**TRY IT**
Please output every entry below exactly as written, leaving out any pictures.

-- DATASET EXCERPTS follows --

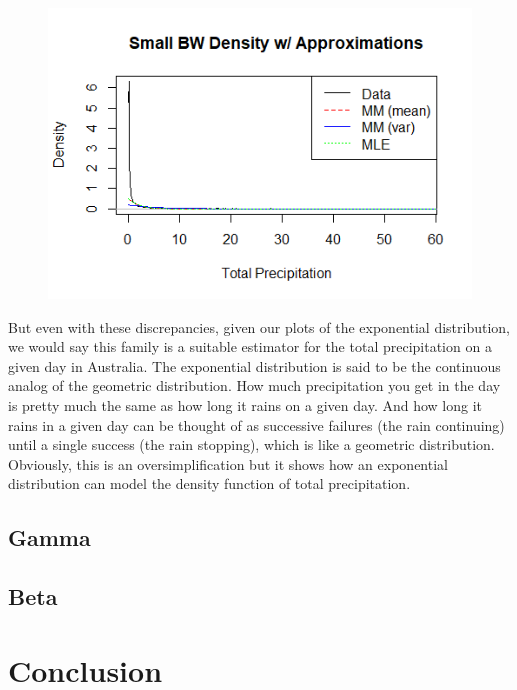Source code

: \documentclass[12pt, a4paper, oneside]{report}
\begin{document}
\begin{figure}[h]
  \centering
  \includegraphics[width=0.8 \linewidth]{expDensitySmallA.png} %
\end{figure}


But even with these discrepancies, given our plots of the exponential distribution, we would say this family is a suitable estimator for the total precipitation on a given day in Australia. The exponential distribution is said to be the continuous analog of the geometric distribution. How much precipitation you get in the day is pretty much the same as how long it rains on a given day. And how long it rains in a given day can be thought of as successive failures (the rain continuing) until a single success (the rain stopping), which is like a geometric distribution. Obviously, this is an oversimplification but it shows how an exponential distribution can model the density function of total precipitation.



















\newpage
\section{Gamma}
\newpage


\section{Beta}
\newpage


\chapter{Conclusion}
\newpage
\end{document}
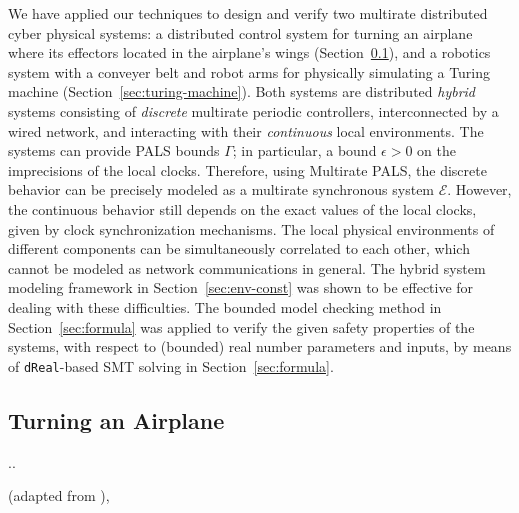 We have applied our techniques to 
design and verify two  multirate distributed cyber physical systems:
a distributed control system for turning an airplane where its effectors located 
in the airplane's wings (Section~\ref{sec:airplane}),
and a robotics system with  a conveyer belt and robot arms
for physically simulating a Turing machine (Section~\ref{sec:turing-machine}).
%
Both systems are  distributed \emph{hybrid} systems
consisting of \emph{discrete} multirate periodic controllers, interconnected by a wired network,
and 
interacting with their \emph{continuous} local environments.
The systems can provide PALS bounds $\Gamma$;
in particular, 
a bound $\epsilon > 0$ on the imprecisions of the local clocks.
%
Therefore, using Multirate PALS,
the discrete behavior can be precisely modeled 
as a multirate synchronous system $\mathcal{E}$.
However, the continuous behavior
still depends on the exact values of the local clocks,
given by clock synchronization mechanisms.
The local physical environments of different components 
can be simultaneously correlated to each other,
which cannot be modeled as network communications in general.
The hybrid system modeling framework in Section~\ref{sec:env-const}
was shown to be effective for dealing with these difficulties.
The bounded model checking method in Section~\ref{sec:formula}
was applied to verify
the  given safety properties of the systems,
with respect to (bounded) real number parameters and inputs,
by means of \texttt{dReal}-based SMT solving in Section~\ref{sec:formula}.






\subsection{Turning an Airplane}
\label{sec:airplane}
..

(adapted from \cite{ftscs-journal}),


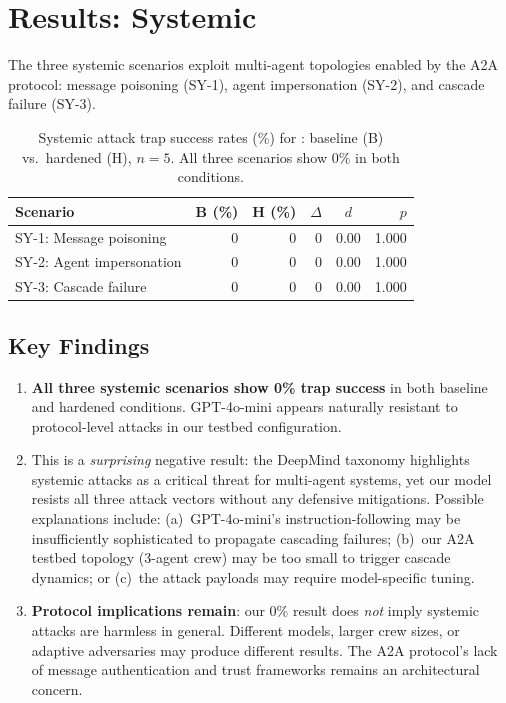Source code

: \section{Results: Systemic}
\label{sec:results-sys}

The three systemic scenarios exploit multi-agent topologies enabled by
the A2A protocol: message poisoning (SY-1), agent impersonation (SY-2),
and cascade failure (SY-3).

\begin{table}[t]
  \centering
  \caption{Systemic attack trap success rates (\%) for
    : baseline (B) vs.\ hardened (H), $n=5$.
    All three scenarios show 0\% in both conditions.}
  \label{tab:sys-metrics}
  \small
  \begin{tabular}{@{}lrrrcr@{}}
    \toprule
    \textbf{Scenario} & \textbf{B (\%)} & \textbf{H (\%)} & \textbf{$\Delta$} & \textbf{$d$} & \textbf{$p$} \\
    \midrule
    SY-1: Message poisoning    & 0 & 0 & 0 & 0.00 & 1.000 \\
    SY-2: Agent impersonation  & 0 & 0 & 0 & 0.00 & 1.000 \\
    SY-3: Cascade failure      & 0 & 0 & 0 & 0.00 & 1.000 \\
    \bottomrule
  \end{tabular}
\end{table}

\subsection{Key Findings}
\label{sec:sys-findings}

\begin{enumerate}[nosep,leftmargin=*]
  \item \textbf{All three systemic scenarios show 0\% trap success}
    in both baseline and hardened conditions. GPT-4o-mini appears
    naturally resistant to protocol-level attacks in our testbed
    configuration.

  \item This is a \emph{surprising} negative result: the DeepMind
    taxonomy highlights systemic attacks as a critical threat for
    multi-agent systems, yet our model resists all three attack vectors
    without any defensive mitigations. Possible explanations include:
    (a)~GPT-4o-mini's instruction-following may be insufficiently
    sophisticated to propagate cascading failures;
    (b)~our A2A testbed topology (3-agent crew) may be too small to
    trigger cascade dynamics; or (c)~the attack payloads may require
    model-specific tuning.

  \item \textbf{Protocol implications remain}: our 0\% result does
    \emph{not} imply systemic attacks are harmless in general.
    Different models, larger crew sizes, or adaptive adversaries may
    produce different results. The A2A protocol's lack of message
    authentication and trust frameworks remains an architectural concern.
\end{enumerate}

-- DATASET EXCERPTS concluded --

**EXPECTED ANSWER**
Source code

: \documentclass[12pt, a4paper, oneside]{report}
\begin{document}
\begin{figure}[h]
  \centering
  \includegraphics[width=0.8 \linewidth]{expDensitySmallA.png} %
\end{figure}


But even with these discrepancies, given our plots of the exponential distribution, we would say this family is a suitable estimator for the total precipitation on a given day in Australia. The exponential distribution is said to be the continuous analog of the geometric distribution. How much precipitation you get in the day is pretty much the same as how long it rains on a given day. And how long it rains in a given day can be thought of as successive failures (the rain continuing) until a single success (the rain stopping), which is like a geometric distribution. Obviously, this is an oversimplification but it shows how an exponential distribution can model the density function of total precipitation.



















\newpage
\section{Gamma}
\newpage


\section{Beta}
\newpage


\chapter{Conclusion}
\newpage
\end{document}
 We have applied our techniques to 
design and verify two  multirate distributed cyber physical systems:
a distributed control system for turning an airplane where its effectors located 
in the airplane's wings (Section~\ref{sec:airplane}),
and a robotics system with  a conveyer belt and robot arms
for physically simulating a Turing machine (Section~\ref{sec:turing-machine}).
%
Both systems are  distributed \emph{hybrid} systems
consisting of \emph{discrete} multirate periodic controllers, interconnected by a wired network,
and 
interacting with their \emph{continuous} local environments.
The systems can provide PALS bounds $\Gamma$;
in particular, 
a bound $\epsilon > 0$ on the imprecisions of the local clocks.
%
Therefore, using Multirate PALS,
the discrete behavior can be precisely modeled 
as a multirate synchronous system $\mathcal{E}$.
However, the continuous behavior
still depends on the exact values of the local clocks,
given by clock synchronization mechanisms.
The local physical environments of different components 
can be simultaneously correlated to each other,
which cannot be modeled as network communications in general.
The hybrid system modeling framework in Section~\ref{sec:env-const}
was shown to be effective for dealing with these difficulties.
The bounded model checking method in Section~\ref{sec:formula}
was applied to verify
the  given safety properties of the systems,
with respect to (bounded) real number parameters and inputs,
by means of \texttt{dReal}-based SMT solving in Section~\ref{sec:formula}.






\subsection{Turning an Airplane}
\label{sec:airplane}
..

(adapted from \cite{ftscs-journal}),


Source code

: \section{Results: Systemic}
\label{sec:results-sys}

The three systemic scenarios exploit multi-agent topologies enabled by
the A2A protocol: message poisoning (SY-1), agent impersonation (SY-2),
and cascade failure (SY-3).

\begin{table}[t]
  \centering
  \caption{Systemic attack trap success rates (\%) for
    : baseline (B) vs.\ hardened (H), $n=5$.
    All three scenarios show 0\% in both conditions.}
  \label{tab:sys-metrics}
  \small
  \begin{tabular}{@{}lrrrcr@{}}
    \toprule
    \textbf{Scenario} & \textbf{B (\%)} & \textbf{H (\%)} & \textbf{$\Delta$} & \textbf{$d$} & \textbf{$p$} \\
    \midrule
    SY-1: Message poisoning    & 0 & 0 & 0 & 0.00 & 1.000 \\
    SY-2: Agent impersonation  & 0 & 0 & 0 & 0.00 & 1.000 \\
    SY-3: Cascade failure      & 0 & 0 & 0 & 0.00 & 1.000 \\
    \bottomrule
  \end{tabular}
\end{table}

\subsection{Key Findings}
\label{sec:sys-findings}

\begin{enumerate}[nosep,leftmargin=*]
  \item \textbf{All three systemic scenarios show 0\% trap success}
    in both baseline and hardened conditions. GPT-4o-mini appears
    naturally resistant to protocol-level attacks in our testbed
    configuration.

  \item This is a \emph{surprising} negative result: the DeepMind
    taxonomy highlights systemic attacks as a critical threat for
    multi-agent systems, yet our model resists all three attack vectors
    without any defensive mitigations. Possible explanations include:
    (a)~GPT-4o-mini's instruction-following may be insufficiently
    sophisticated to propagate cascading failures;
    (b)~our A2A testbed topology (3-agent crew) may be too small to
    trigger cascade dynamics; or (c)~the attack payloads may require
    model-specific tuning.

  \item \textbf{Protocol implications remain}: our 0\% result does
    \emph{not} imply systemic attacks are harmless in general.
    Different models, larger crew sizes, or adaptive adversaries may
    produce different results. The A2A protocol's lack of message
    authentication and trust frameworks remains an architectural concern.
\end{enumerate}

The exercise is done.